··· Records for this exercise ···

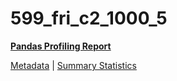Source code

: # 599_fri_c2_1000_5

[**Pandas Profiling Report**](https://epistasislab.github.io/penn-ml-benchmarks/profile/599_fri_c2_1000_5.html)

[Metadata](metadata.yaml) | [Summary Statistics](summary_stats.tsv)
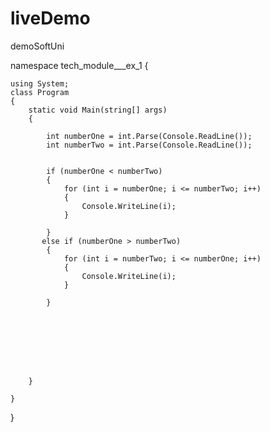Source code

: # liveDemo
demoSoftUni

namespace tech_module___ex_1
{

    using System;
    class Program
    {
        static void Main(string[] args)
        {

            int numberOne = int.Parse(Console.ReadLine());
            int numberTwo = int.Parse(Console.ReadLine());


            if (numberOne < numberTwo)
            {
                for (int i = numberOne; i <= numberTwo; i++)
                {
                    Console.WriteLine(i);
                }

            }
           else if (numberOne > numberTwo)
            {
                for (int i = numberTwo; i <= numberOne; i++)
                {
                    Console.WriteLine(i);
                }

            }








        }

    }
}
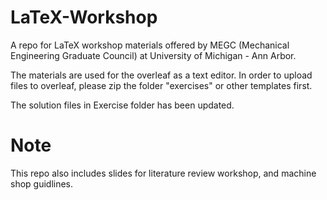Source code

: # LaTeX-Workshop
A repo for LaTeX workshop materials offered by MEGC (Mechanical Engineering Graduate Council) at University of Michigan - Ann Arbor.

The materials are used for the overleaf as a text editor. In order to upload files to overleaf, please zip the folder "exercises" or other templates first.

The solution files in Exercise folder has been updated.

# Note
This repo also includes slides for literature review workshop, and machine shop guidlines.
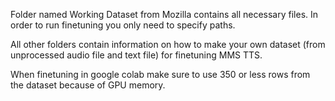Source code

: Folder named Working Dataset from Mozilla contains all necessary files. In order to run finetuning you only need to specify paths.

All other folders contain information on how to make your own dataset (from unprocessed audio file and text file) for finetuning MMS TTS.
  
When finetuning in google colab make sure to use 350 or less rows from the dataset because of GPU memory.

···

Everything in the records above must be repeated exactly, apart from the pictures.

▶ [Written response]
Source code

: # 599_fri_c2_1000_5

[**Pandas Profiling Report**](https://epistasislab.github.io/penn-ml-benchmarks/profile/599_fri_c2_1000_5.html)

[Metadata](metadata.yaml) | [Summary Statistics](summary_stats.tsv)
Source code

: # liveDemo
demoSoftUni

namespace tech_module___ex_1
{

    using System;
    class Program
    {
        static void Main(string[] args)
        {

            int numberOne = int.Parse(Console.ReadLine());
            int numberTwo = int.Parse(Console.ReadLine());


            if (numberOne < numberTwo)
            {
                for (int i = numberOne; i <= numberTwo; i++)
                {
                    Console.WriteLine(i);
                }

            }
           else if (numberOne > numberTwo)
            {
                for (int i = numberTwo; i <= numberOne; i++)
                {
                    Console.WriteLine(i);
                }

            }








        }

    }
}
Source code

: # LaTeX-Workshop
A repo for LaTeX workshop materials offered by MEGC (Mechanical Engineering Graduate Council) at University of Michigan - Ann Arbor.

The materials are used for the overleaf as a text editor. In order to upload files to overleaf, please zip the folder "exercises" or other templates first.

The solution files in Exercise folder has been updated.

# Note
This repo also includes slides for literature review workshop, and machine shop guidlines.
Source code

: Folder named Working Dataset from Mozilla contains all necessary files. In order to run finetuning you only need to specify paths.

All other folders contain information on how to make your own dataset (from unprocessed audio file and text file) for finetuning MMS TTS.
  
When finetuning in google colab make sure to use 350 or less rows from the dataset because of GPU memory.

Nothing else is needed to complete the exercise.